Work instructions
For every line in the records below that holds "Object", make a copy.

Records for the exercise
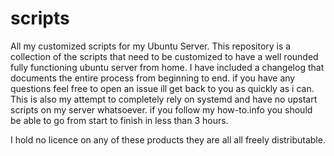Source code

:# scripts
All my customized scripts for my Ubuntu Server.
This repository is a collection of the scripts 
that need to be customized to have a well rounded 
fully functioning ubuntu server from home. I have
included a changelog that documents the entire 
process from beginning to end. if you have any
questions feel free to open an issue ill get back
to you as quickly as i can. This is also my attempt
to completely rely on systemd and have no upstart 
scripts on my server whatsoever. if you follow my 
how-to.info you should be able to go from start 
to finish in less than 3 hours. 

I hold no licence on any of these products they are
all all freely distributable.
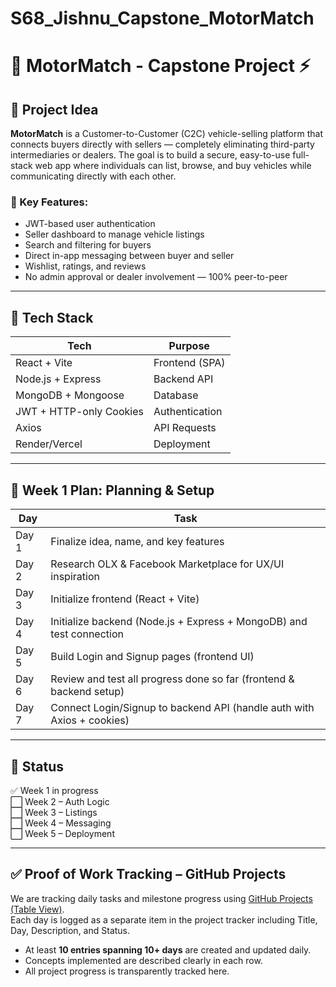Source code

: # S68_Jishnu_Capstone_MotorMatch
# 🚗 MotorMatch - Capstone Project ⚡

## 🧠 Project Idea

**MotorMatch** is a Customer-to-Customer (C2C) vehicle-selling platform that connects buyers directly with sellers — completely eliminating third-party intermediaries or dealers. The goal is to build a secure, easy-to-use full-stack web app where individuals can list, browse, and buy vehicles while communicating directly with each other.

### 🔑 Key Features:
- JWT-based user authentication
- Seller dashboard to manage vehicle listings
- Search and filtering for buyers
- Direct in-app messaging between buyer and seller
- Wishlist, ratings, and reviews 
- No admin approval or dealer involvement — 100% peer-to-peer

---

## 🔧 Tech Stack

| Tech        | Purpose                     |
|-------------|-----------------------------|
| React + Vite | Frontend (SPA)             |
| Node.js + Express | Backend API         |
| MongoDB + Mongoose | Database             |
| JWT + HTTP-only Cookies | Authentication  |
| Axios       | API Requests                |
| Render/Vercel | Deployment                |

---

## 📆 Week 1 Plan: Planning & Setup

| Day   | Task                                                                 |
|--------|----------------------------------------------------------------------|
| Day 1 | Finalize idea, name, and key features                                 |
| Day 2 | Research OLX & Facebook Marketplace for UX/UI inspiration             |
| Day 3 | Initialize frontend (React + Vite)                                     |
| Day 4 | Initialize backend (Node.js + Express + MongoDB) and test connection  |
| Day 5 | Build Login and Signup pages (frontend UI)                            |
| Day 6 | Review and test all progress done so far (frontend & backend setup)   |
| Day 7 | Connect Login/Signup to backend API (handle auth with Axios + cookies)|

---

## 📌 Status
✅ Week 1 in progress  
⬜️ Week 2 – Auth Logic  
⬜️ Week 3 – Listings  
⬜️ Week 4 – Messaging  
⬜️ Week 5 – Deployment  

----

## ✅ Proof of Work Tracking – GitHub Projects

We are tracking daily tasks and milestone progress using [GitHub Projects (Table View)](https://github.com/orgs/kalviumcommunity/projects/473/views/1).  
Each day is logged as a separate item in the project tracker including Title, Day, Description, and Status.

- At least **10 entries spanning 10+ days** are created and updated daily.
- Concepts implemented are described clearly in each row.
- All project progress is transparently tracked here.
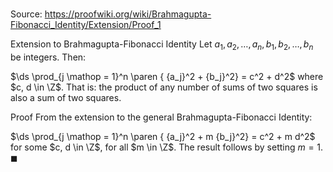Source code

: # 

Source: https://proofwiki.org/wiki/Brahmagupta-Fibonacci_Identity/Extension/Proof_1

Extension to Brahmagupta-Fibonacci Identity
Let $a_1, a_2, \ldots, a_n, b_1, b_2, \ldots, b_n$ be integers.
Then:

$\ds \prod_{j \mathop = 1}^n \paren { {a_j}^2 + {b_j}^2} = c^2 + d^2$
where $c, d \in \Z$.
That is: the product of any number of sums of two squares is also a sum of two squares.


Proof
From the extension to the general Brahmagupta-Fibonacci Identity:

$\ds \prod_{j \mathop = 1}^n \paren { {a_j}^2 + m {b_j}^2} = c^2 + m d^2$
for some $c, d \in \Z$, for all $m \in \Z$.
The result follows by setting $m = 1$.
$\blacksquare$





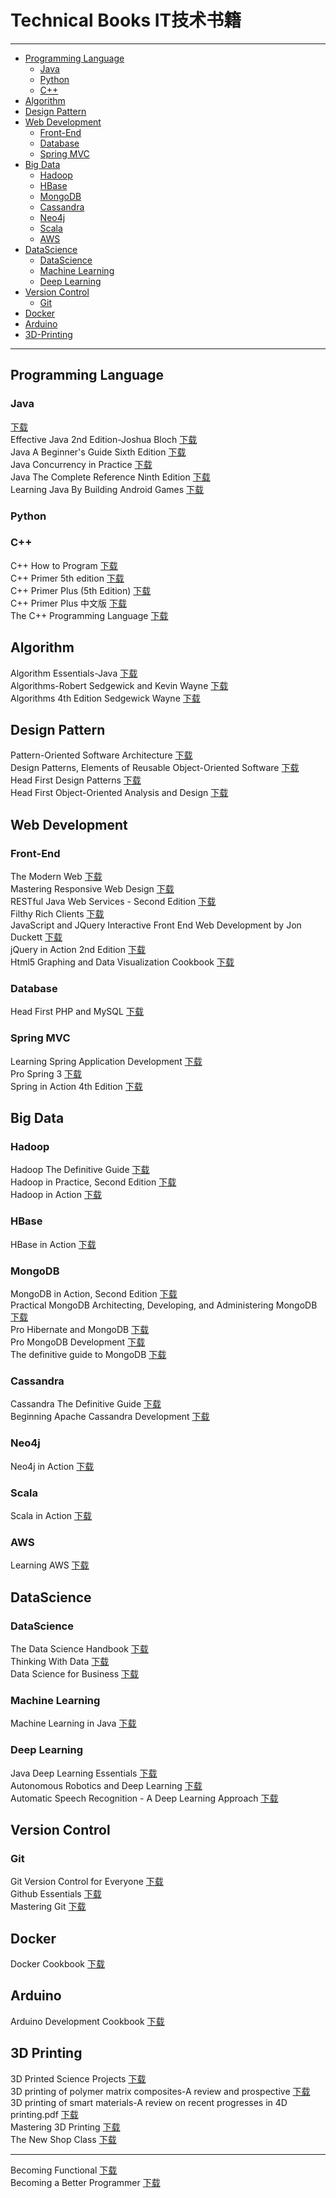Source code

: # Technical Books IT技术书籍
---
* [Programming Language](#programming-language)
  * [Java](#java)
  * [Python](#python)
  * [C++](#c)
* [Algorithm](#algorithm)
* [Design Pattern](#design-pattern)
* [Web Development](#web-development)
  * [Front-End](#front-end)
  * [Database](#database)
  * [Spring MVC](#spring-mvc)
* [Big Data](#big-data)
  * [Hadoop](#hadoop)
  * [HBase](#hbase)
  * [MongoDB](#mongodb)
  * [Cassandra](#cassandra)
  * [Neo4j](#neo4j)
  * [Scala](#scala)
  * [AWS](#aws)
* [DataScience](#datascience)
  * [DataScience](#datascience-1)
  * [Machine Learning](#machine-learning)
  * [Deep Learning](#deep-learning)
* [Version Control](#version-control)
  * [Git](#git)
* [Docker](#docker)
* [Arduino](#arduino)
* [3D-Printing](#3d-printing)
---
## Programming Language
### Java
[下载]()<br>
Effective Java 2nd Edition-Joshua Bloch [下载](http://yimuhe.com/file-4166753.html)<br>
Java A Beginner's Guide Sixth Edition [下载](http://yimuhe.com/file-4166755.html)<br>
Java Concurrency in Practice [下载](http://yimuhe.com/file-4166758.html)<br>
Java The Complete Reference Ninth Edition [下载](http://yimuhe.com/file-4166759.html)<br>
Learning Java By Building Android Games [下载](http://yimuhe.com/file-4166761.html)<br>
### Python

### C++
C++ How to Program [下载](http://yimuhe.com/file-4166717.html)<br>
C++ Primer 5th edition [下载](http://yimuhe.com/file-4166718.html)<br>
C++ Primer Plus (5th Edition) [下载](http://yimuhe.com/file-4166719.html)<br>
C++ Primer Plus 中文版 [下载](http://yimuhe.com/file-4166720.html)<br>
The C++ Programming Language [下载](http://yimuhe.com/down-4166721.html)<br>

## Algorithm
Algorithm Essentials-Java [下载](http://yimuhe.com/file-4166600.html)<br>
Algorithms-Robert Sedgewick and Kevin Wayne [下载](http://yimuhe.com/file-4166604.html)<br>
Algorithms 4th Edition Sedgewick Wayne [下载](http://yimuhe.com/file-4166602.html)<br>

## Design Pattern
Pattern-Oriented Software Architecture [下载](http://yimuhe.com/file-4166615.html)<br>
Design Patterns, Elements of Reusable Object-Oriented Software [下载](http://yimuhe.com/file-4166752.html)<br>
Head First Design Patterns [下载](http://yimuhe.com/file-4166755.html)<br>
Head First Object-Oriented Analysis and Design [下载](http://yimuhe.com/file-4166755.html)<br>

## Web Development
### Front-End
The Modern Web [下载](http://yimuhe.com/file-4166741.html)<br>
Mastering Responsive Web Design [下载](http://yimuhe.com/file-4166743.html)<br>
RESTful Java Web Services - Second Edition [下载](http://yimuhe.com/file-4166763.html)<br>
Filthy Rich Clients [下载](http://yimuhe.com/file-4166754.html)<br>
JavaScript and JQuery Interactive Front End Web Development by Jon Duckett [下载](http://yimuhe.com/file-4166612.html)<br>
jQuery in Action 2nd Edition [下载](http://yimuhe.com/file-4166613.html)<br>
Html5 Graphing and Data Visualization Cookbook [下载](http://yimuhe.com/file-4166742.html)<br>
### Database
Head First PHP and MySQL [下载](http://yimuhe.com/file-4166611.html)<br>
### Spring MVC
Learning Spring Application Development [下载](http://yimuhe.com/file-4166764.html)<br>
Pro Spring 3 [下载](http://yimuhe.com/file-4166765.html)<br>
Spring in Action 4th Edition [下载](http://yimuhe.com/file-4166766.html)<br>

## Big Data
### Hadoop
Hadoop The Definitive Guide [下载](http://yimuhe.com/file-4166749.html)<br>
Hadoop in Practice, Second Edition [下载](http://yimuhe.com/file-4166748.html)<br>
Hadoop in Action [下载](http://yimuhe.com/file-4166747.html)<br>
### HBase
HBase in Action [下载](http://yimuhe.com/file-4166750.html)<br>
### MongoDB
MongoDB in Action, Second Edition [下载]()<br>
Practical MongoDB Architecting, Developing, and Administering MongoDB [下载]()<br>
Pro Hibernate and MongoDB [下载]()<br>
Pro MongoDB Development [下载]()<br>
The definitive guide to MongoDB [下载]()<br>
### Cassandra
Cassandra The Definitive Guide [下载](http://yimuhe.com/file-4166751.html)<br>
Beginning Apache Cassandra Development [下载](http://yimuhe.com/file-4166703.html)<br>
### Neo4j
Neo4j in Action [下载](http://yimuhe.com/file-4166614.html)<br>
### Scala
Scala in Action [下载](http://yimuhe.com/file-4166616.html)<br>
### AWS
Learning AWS [下载](http://yimuhe.com/file-4166702.html)<br>

## DataScience
### DataScience
The Data Science Handbook [下载](http://yimuhe.com/file-4166618.html)<br>
Thinking With Data [下载](http://yimuhe.com/file-4166617.html)<br>
Data Science for Business [下载](http://yimuhe.com/file-4166610.html)<br>
### Machine Learning
Machine Learning in Java [下载](http://yimuhe.com/file-4166762.html)<br>
### Deep Learning
Java Deep Learning Essentials [下载](http://yimuhe.com/file-4166760.html)<br>
Autonomous Robotics and Deep Learning [下载](http://yimuhe.com/file-4166606.html)<br>
Automatic Speech Recognition - A Deep Learning Approach [下载](http://yimuhe.com/file-4166605.html)<br>

## Version Control
### Git
Git Version Control for Everyone [下载](http://yimuhe.com/file-4166744.html)<br>
Github Essentials [下载](http://yimuhe.com/file-4166745.html)<br>
Mastering Git [下载](http://yimuhe.com/file-4166746.html)<br>

## Docker
Docker Cookbook [下载](http://yimuhe.com/file-4166740.html)<br>

## Arduino
Arduino Development Cookbook [下载](http://yimuhe.com/file-4166700.html)<br>

## 3D Printing
3D Printed Science Projects [下载](http://yimuhe.com/file-4166695.html)<br>
3D printing of polymer matrix composites-A review and prospective [下载](http://yimuhe.com/file-4166696.html)<br>
3D printing of smart materials-A review on recent progresses in 4D printing.pdf [下载](http://yimuhe.com/file-4166697.html)<br>
Mastering 3D Printing [下载](http://yimuhe.com/file-4166698.html)<br>
The New Shop Class [下载](http://yimuhe.com/file-4166699.html)<br>

---
Becoming Functional [下载](http://yimuhe.com/file-4166608.html)<br>
Becoming a Better Programmer [下载](http://yimuhe.com/file-4166607.html)<br>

Final answer
Design Patterns, Elements of Reusable Object-Oriented Software [下载](http://yimuhe.com/file-4166752.html)<br>
Head First Object-Oriented Analysis and Design [下载](http://yimuhe.com/file-4166755.html)<br>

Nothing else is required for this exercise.